• EXERCISE DETAILS:
Scan the entries below and report only how many lines contain "Submit".

[Items from a data source]
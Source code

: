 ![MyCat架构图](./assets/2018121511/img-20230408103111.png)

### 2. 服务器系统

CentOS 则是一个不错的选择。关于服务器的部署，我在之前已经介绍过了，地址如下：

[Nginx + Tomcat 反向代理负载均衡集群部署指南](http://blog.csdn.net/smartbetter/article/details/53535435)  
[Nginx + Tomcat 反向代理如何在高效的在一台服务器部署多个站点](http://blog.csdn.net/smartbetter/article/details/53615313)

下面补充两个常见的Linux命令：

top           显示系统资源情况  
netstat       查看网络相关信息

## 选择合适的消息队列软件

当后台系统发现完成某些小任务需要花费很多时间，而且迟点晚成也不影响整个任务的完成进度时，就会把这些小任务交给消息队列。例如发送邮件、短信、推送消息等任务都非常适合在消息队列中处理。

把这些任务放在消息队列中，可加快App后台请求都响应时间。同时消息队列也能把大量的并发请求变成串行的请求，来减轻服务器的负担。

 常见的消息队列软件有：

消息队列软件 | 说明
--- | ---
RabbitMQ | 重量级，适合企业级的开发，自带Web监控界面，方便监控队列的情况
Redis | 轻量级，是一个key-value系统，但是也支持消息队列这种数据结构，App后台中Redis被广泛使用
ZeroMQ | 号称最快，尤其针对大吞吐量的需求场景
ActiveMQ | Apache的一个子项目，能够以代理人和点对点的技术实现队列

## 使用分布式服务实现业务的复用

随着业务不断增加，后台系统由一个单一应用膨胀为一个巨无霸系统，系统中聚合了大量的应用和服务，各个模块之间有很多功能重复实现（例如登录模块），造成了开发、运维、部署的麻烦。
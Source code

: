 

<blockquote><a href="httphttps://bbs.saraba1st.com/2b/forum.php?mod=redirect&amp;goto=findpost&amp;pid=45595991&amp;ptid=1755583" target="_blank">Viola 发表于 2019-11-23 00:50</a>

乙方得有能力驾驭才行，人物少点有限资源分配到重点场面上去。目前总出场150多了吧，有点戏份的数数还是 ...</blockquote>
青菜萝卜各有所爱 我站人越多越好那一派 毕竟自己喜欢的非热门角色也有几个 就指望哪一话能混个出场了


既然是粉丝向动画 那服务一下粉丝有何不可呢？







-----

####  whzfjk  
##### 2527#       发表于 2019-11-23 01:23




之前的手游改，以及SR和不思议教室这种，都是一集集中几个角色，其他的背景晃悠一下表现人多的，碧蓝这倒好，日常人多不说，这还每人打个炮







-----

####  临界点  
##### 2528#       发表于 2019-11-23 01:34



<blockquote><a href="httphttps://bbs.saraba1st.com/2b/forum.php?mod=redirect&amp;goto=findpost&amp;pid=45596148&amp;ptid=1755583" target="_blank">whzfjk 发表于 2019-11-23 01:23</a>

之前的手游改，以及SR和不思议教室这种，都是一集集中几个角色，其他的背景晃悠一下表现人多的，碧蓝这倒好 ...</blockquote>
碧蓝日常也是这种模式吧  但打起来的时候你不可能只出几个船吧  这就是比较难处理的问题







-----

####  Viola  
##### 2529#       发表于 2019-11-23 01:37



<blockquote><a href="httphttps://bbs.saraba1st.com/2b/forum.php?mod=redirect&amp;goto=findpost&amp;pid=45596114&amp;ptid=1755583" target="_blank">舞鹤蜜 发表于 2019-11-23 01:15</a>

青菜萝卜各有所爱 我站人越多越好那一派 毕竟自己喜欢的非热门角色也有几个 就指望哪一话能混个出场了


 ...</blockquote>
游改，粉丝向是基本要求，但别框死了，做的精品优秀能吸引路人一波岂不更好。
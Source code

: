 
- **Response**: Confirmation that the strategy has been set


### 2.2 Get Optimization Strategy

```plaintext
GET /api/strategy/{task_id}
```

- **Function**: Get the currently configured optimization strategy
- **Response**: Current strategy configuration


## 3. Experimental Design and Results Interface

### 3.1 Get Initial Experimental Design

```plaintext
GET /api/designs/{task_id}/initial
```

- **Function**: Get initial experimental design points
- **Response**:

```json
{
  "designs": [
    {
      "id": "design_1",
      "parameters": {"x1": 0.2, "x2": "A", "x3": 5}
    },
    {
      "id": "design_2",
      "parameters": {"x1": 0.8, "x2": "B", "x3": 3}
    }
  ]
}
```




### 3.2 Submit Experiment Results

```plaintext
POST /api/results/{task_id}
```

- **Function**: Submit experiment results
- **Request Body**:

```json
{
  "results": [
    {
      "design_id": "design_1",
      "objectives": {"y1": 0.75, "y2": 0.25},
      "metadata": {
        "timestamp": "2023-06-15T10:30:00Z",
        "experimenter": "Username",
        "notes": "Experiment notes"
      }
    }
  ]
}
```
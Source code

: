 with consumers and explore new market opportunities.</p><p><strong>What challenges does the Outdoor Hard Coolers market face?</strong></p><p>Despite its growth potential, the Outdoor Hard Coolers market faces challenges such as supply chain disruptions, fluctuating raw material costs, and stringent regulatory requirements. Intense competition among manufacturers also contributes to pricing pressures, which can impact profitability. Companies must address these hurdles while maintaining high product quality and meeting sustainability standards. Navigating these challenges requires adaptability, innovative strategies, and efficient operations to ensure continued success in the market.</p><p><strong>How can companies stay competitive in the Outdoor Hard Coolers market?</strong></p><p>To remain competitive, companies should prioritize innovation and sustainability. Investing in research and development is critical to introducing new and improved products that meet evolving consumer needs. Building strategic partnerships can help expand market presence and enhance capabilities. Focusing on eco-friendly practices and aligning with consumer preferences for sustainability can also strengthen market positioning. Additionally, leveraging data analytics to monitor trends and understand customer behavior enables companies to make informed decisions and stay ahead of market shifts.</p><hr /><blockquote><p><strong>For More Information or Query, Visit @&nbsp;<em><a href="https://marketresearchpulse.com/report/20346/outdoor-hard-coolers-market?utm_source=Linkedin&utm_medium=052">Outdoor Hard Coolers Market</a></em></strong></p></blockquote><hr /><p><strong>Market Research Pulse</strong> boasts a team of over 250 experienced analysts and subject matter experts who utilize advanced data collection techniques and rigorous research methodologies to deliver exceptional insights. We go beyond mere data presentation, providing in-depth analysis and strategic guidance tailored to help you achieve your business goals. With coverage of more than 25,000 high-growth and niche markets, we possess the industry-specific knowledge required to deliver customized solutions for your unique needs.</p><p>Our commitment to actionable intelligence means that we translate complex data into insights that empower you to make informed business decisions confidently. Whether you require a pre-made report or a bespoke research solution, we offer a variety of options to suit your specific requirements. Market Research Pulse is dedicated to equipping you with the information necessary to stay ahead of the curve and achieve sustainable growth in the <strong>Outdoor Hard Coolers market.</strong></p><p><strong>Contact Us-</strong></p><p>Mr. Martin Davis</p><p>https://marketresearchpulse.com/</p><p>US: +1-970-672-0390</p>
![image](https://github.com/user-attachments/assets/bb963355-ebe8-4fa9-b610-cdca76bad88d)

• ANSWER TO THIS EXERCISE:
2